WHY DEEP ANCESTRY (Y-SNPs) ARE IMPORTANT
As most genealogists, I originally thought that Y-SNPs played a very minor role for genealogists. Several years ago, this may have been the case. Several years ago, the most common Y-DNA haplogroups were several thousand years old and only divided all of mankind into around 100 deep ancestral branches. The first and most widely known usage of deep ancestry is using haplogroups as a quick methodology to separate genealogical groupings from each other. After all, if you do not share an ancestor at 4,000 years, you obviously will not share an common genealogical ancestor at 300 to 600 years. But most sponsors of Y-STR submissions probably believed that surname admins were just too lazy to manually separate submissions into valid genealogically related surname clusters and most sponsors were not very supportive in ordering deep clade tests or individual SNP tests for more recent branches.
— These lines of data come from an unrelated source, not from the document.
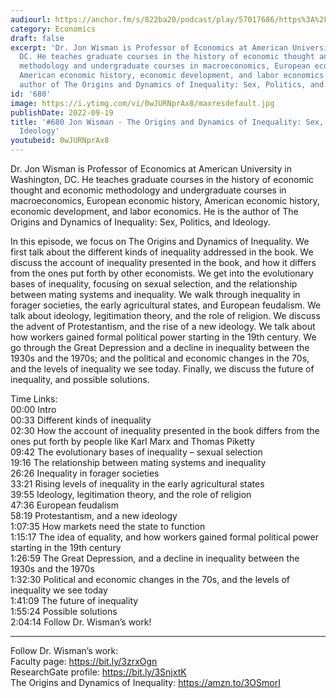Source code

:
 ```yaml
---
audiourl: https://anchor.fm/s/822ba20/podcast/play/57017686/https%3A%2F%2Fd3ctxlq1ktw2nl.cloudfront.net%2Fstaging%2F2022-8-2%2F0467277e-35d4-bb2f-fbac-f3cda04fa724.m4a
category: Economics
draft: false
excerpt: 'Dr. Jon Wisman is Professor of Economics at American University in Washington,
  DC. He teaches graduate courses in the history of economic thought and economic
  methodology and undergraduate courses in macroeconomics, European economic history,
  American economic history, economic development, and labor economics. He is the
  author of The Origins and Dynamics of Inequality: Sex, Politics, and Ideology.'
id: '680'
image: https://i.ytimg.com/vi/0wJURNprAx8/maxresdefault.jpg
publishDate: 2022-09-19
title: '#680 Jon Wisman - The Origins and Dynamics of Inequality: Sex, Politics, and
  Ideology'
youtubeid: 0wJURNprAx8
---
```

<div class="timelinks">

Dr. Jon Wisman is Professor of Economics at American University in Washington, DC. He teaches graduate courses in the history of economic thought and economic methodology and undergraduate courses in macroeconomics, European economic history, American economic history, economic development, and labor economics. He is the author of The Origins and Dynamics of Inequality: Sex, Politics, and Ideology.

In this episode, we focus on The Origins and Dynamics of Inequality. We first talk about the different kinds of inequality addressed in the book. We discuss the account of inequality presented in the book, and how it differs from the ones put forth by other economists. We get into the evolutionary bases of inequality, focusing on sexual selection, and the relationship between mating systems and inequality. We walk through inequality in forager societies, the early agricultural states, and European feudalism. We talk about ideology, legitimation theory, and the role of religion. We discuss the advent of Protestantism, and the rise of a new ideology. We talk about how workers gained formal political power starting in the 19th century. We go through the Great Depression and a decline in inequality between the 1930s and the 1970s; and the political and economic changes in the 70s, and the levels of inequality we see today. Finally, we discuss the future of inequality, and possible solutions.


Time Links:  
<time>00:00</time> Intro  
<time>00:33</time> Different kinds of inequality  
<time>02:30</time> How the account of inequality presented in the book differs from the ones put forth by people like Karl Marx and Thomas Piketty  
<time>09:42</time> The evolutionary bases of inequality – sexual selection  
<time>19:16</time> The relationship between mating systems and inequality  
<time>26:26</time> Inequality in forager societies  
<time>33:21</time> Rising levels of inequality in the early agricultural states  
<time>39:55</time> Ideology, legitimation theory, and the role of religion  
<time>47:36</time> European feudalism  
<time>58:19</time> Protestantism, and a new ideology  
<time>1:07:35</time> How markets need the state to function  
<time>1:15:17</time> The idea of equality, and how workers gained formal political power starting in the 19th century  
<time>1:26:59</time> The Great Depression, and a decline in inequality between the 1930s and the 1970s  
<time>1:32:30</time> Political and economic changes in the 70s, and the levels of inequality we see today  
<time>1:41:09</time> The future of inequality  
<time>1:55:24</time> Possible solutions  
<time>2:04:14</time> Follow Dr. Wisman’s work!

---

Follow Dr. Wisman’s work:  
Faculty page: https://bit.ly/3zrxOgn  
ResearchGate profile: https://bit.ly/3SnjxtK  
The Origins and Dynamics of Inequality: https://amzn.to/3OSmorI
</div>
However, many surname admins (and some sponsors) have learned over time that many genealogical clusters were easy to isolate while other groupings of submissions just seemed too genetically diverse to be true genealogical clusters. Some groupings appeared to be multiple genealogical clusters that overlapped in some fashion. Many surname admins are not really aware of the root cause of this overlap but many have learned that this is a result of common Y-STR marker values that have changed little over the last 2,000 years. These common marker values have changed over the last 2,000 years but they were primarily due to parallel mutations and backwards mutations and many submissions arrived back to the same set of marker values they started out with 2,000 years ago. With the growing understanding of common DNA marker values and the number of Y-SNP haplogroups recently passin 500 haplogroups, surname admins are now encouraging sponsors to order deep clade tests and special order Y-SNP tests to assist with the separation of groupings with common DNA marker values.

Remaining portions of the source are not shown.